There are currently five different types of harvest weed seed control that have been commercially developed. Chaff carts and bale direct systems remove the chaff or all plant residues along with the weed seeds from the field. In narrow windrow burning, all the residues (along with weed seeds) from the harvest are concentrated in a single line, which is then set on fire to kill the weed seeds. Chaff lining and tramlining place chaff in a row behind the combine, so all the weed seeds are in one place, where they are easier to manage. Seed impact mills are the most recent form of harvest weed seed control, invented by an Australian farmer, Ray Harrington, in 2005. These are mills with rotary blades that destroy the weed seeds in the chaff, making them non-viable. 

A Potential New Method of Harvest Weed Seed Control

Figure 1. The Directed Energy Unit with four cycles of mid-IR (white foam) and four cycles of blue light (black boxes). (Photo Credit: Sarah Chu, Texas A&M University)

Now Global Neighbor has developed a potential new method of harvest weed seed control, known as “directed energy,” which combines blue light and mid-wave infrared radiation. A machine generating the blue light and mid-IR wavelengths (i.e. directed energy) is attached to a combine and can act as a heating agent to kill weed seeds (Figure 1). There is limited research and mixed results on plant species’ response to blue light and even less information on possible response of seeds to blue light. Researchers have previously looked at heat as a way to kill weed seeds, but the temperatures needed to kill the seeds were often very high and species-dependent. For example, Palmer amaranth needed to be exposed to 400 C (752 F) for 60 seconds to achieve complete seed kill (Norsworthy et al. 2020). 

Currently, the Directed Energy benchtop unit has a chute, which funnels the weed seeds and chaff into an auger, which rotates the chaff-seed mixture through a cycle of blue light and mid-IR radiation four times before exiting the machine. 

Does Blue Light and Heat Kill Weed Seeds?

Dr.
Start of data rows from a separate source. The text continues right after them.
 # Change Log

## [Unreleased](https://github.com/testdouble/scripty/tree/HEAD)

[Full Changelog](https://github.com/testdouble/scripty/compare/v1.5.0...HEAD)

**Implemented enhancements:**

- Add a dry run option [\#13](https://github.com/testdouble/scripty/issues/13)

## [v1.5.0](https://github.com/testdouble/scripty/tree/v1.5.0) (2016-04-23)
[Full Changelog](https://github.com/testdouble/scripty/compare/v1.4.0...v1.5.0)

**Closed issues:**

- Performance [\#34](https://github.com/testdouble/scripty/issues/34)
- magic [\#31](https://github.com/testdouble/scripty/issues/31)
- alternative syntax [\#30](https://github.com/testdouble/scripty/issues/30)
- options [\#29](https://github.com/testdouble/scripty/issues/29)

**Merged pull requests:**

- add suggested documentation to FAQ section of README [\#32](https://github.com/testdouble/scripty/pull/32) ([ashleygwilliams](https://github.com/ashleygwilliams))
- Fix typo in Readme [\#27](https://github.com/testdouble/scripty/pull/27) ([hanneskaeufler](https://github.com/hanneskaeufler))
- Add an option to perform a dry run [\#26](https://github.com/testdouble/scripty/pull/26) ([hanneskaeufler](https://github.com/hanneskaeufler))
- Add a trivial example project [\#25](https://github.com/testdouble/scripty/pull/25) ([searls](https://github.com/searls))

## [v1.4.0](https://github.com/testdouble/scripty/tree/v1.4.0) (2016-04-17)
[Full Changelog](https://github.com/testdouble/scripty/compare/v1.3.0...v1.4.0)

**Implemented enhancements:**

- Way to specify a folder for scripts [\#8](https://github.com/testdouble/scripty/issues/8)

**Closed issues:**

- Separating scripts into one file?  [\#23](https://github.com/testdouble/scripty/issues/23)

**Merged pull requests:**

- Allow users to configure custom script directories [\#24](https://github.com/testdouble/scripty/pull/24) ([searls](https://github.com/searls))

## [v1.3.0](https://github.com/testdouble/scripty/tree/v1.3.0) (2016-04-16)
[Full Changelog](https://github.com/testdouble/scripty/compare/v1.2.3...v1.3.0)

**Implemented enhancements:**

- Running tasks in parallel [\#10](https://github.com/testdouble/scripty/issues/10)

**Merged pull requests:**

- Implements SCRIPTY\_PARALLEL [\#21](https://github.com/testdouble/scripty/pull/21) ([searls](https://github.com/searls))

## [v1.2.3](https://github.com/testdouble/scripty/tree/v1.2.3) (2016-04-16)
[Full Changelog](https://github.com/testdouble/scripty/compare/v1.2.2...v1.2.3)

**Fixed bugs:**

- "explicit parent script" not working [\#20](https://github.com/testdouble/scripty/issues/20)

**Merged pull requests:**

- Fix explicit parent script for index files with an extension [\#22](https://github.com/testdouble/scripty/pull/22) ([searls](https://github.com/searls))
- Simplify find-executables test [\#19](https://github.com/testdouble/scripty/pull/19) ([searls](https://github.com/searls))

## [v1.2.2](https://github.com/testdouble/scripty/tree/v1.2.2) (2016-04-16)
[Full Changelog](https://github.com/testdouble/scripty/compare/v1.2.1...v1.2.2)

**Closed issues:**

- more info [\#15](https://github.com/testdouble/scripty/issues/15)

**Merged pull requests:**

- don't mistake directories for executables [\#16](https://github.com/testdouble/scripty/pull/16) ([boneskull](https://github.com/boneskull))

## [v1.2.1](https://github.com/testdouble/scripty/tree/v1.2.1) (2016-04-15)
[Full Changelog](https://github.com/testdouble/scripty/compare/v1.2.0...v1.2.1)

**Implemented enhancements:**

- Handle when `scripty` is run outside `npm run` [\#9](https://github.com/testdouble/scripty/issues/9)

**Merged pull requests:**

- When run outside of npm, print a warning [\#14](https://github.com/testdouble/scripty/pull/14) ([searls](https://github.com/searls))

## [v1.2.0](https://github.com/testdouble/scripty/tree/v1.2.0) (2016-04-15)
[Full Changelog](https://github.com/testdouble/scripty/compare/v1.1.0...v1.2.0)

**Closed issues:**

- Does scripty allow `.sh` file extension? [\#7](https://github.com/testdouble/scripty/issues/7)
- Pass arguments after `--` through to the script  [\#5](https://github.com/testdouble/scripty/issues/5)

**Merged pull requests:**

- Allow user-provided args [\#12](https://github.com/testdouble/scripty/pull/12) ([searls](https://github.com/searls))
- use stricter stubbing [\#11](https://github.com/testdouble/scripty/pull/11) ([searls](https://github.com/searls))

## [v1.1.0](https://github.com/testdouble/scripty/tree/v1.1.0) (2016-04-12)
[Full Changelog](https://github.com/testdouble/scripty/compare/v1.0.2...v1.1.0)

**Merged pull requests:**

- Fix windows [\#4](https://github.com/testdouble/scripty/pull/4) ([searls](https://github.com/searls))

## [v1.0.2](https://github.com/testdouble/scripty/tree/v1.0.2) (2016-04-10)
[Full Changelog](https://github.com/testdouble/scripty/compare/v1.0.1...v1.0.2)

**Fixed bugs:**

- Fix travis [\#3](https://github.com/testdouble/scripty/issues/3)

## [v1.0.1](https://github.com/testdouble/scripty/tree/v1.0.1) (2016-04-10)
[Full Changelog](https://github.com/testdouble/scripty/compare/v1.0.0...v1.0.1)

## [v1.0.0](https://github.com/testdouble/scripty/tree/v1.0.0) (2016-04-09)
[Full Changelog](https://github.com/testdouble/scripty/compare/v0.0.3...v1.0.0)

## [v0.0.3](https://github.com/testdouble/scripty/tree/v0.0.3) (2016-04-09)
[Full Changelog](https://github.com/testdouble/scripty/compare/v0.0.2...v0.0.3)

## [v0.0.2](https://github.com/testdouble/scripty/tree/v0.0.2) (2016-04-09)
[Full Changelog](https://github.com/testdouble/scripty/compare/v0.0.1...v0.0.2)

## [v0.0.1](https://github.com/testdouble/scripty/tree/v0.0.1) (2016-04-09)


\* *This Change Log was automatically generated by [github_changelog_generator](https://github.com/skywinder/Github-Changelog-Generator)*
Michael Walsh (University of Western Australia) and Eli Russell (Virginia Tech) test the temperature of samples as they exit the Directed Energy Unit, in Perth, Australia. (Photo Credit: Sarah Chu, Texas A&M University)

To test the Directed Energy Unit’s ability to kill weed seeds, my Texas A&M research team tested four different species: hemp sesbania, common morningglory, green foxtail, and Palmer amaranth. The weed seeds were mixed with chaff from a wheat crop during the stationary testing. We tried to kill the weed seeds by varying both the intensity of mid-infrared radiation and the duration of blue light exposure, to determine the parameters that provided the best seed kill.

We found that the optimal temperature of the heating unit with blue light required to decrease seed germination varied among the weed species. Palmer amaranth germination decreased by 83% at 149 C (300 F) when compared to the non-treated control (Figure 2). The lack of seed germination after the directed energy treatment suggests that they either died or are in a dormant state. 

Figure 2. Palmer amaranth germination (y axis) decreased as temperatures increased. (NTC = non-treated control; Check 1= De Unit with no blue light or mid-IR; Check 2= DE unit with blue light but no mid-IR.) (Graph credit: Sarah Chu, Texas A&M University)

These are promising initial results, but to better understand the weed seed response to blue light and mid-IR radiation, we need to understand the contribution of each factor and their combined effects on weed seed germination. The Directed Energy Unit is continually being improved upon, with multiple researchers studying the weed-seed kill rate for problematic weed species in their area and working to understand the  physiological mechanism that contributes to seed death.

Future research will need to look at the integration of the Directed Energy Unit on a combine and the effectiveness of the technology based on different crop chaff types and moisture levels.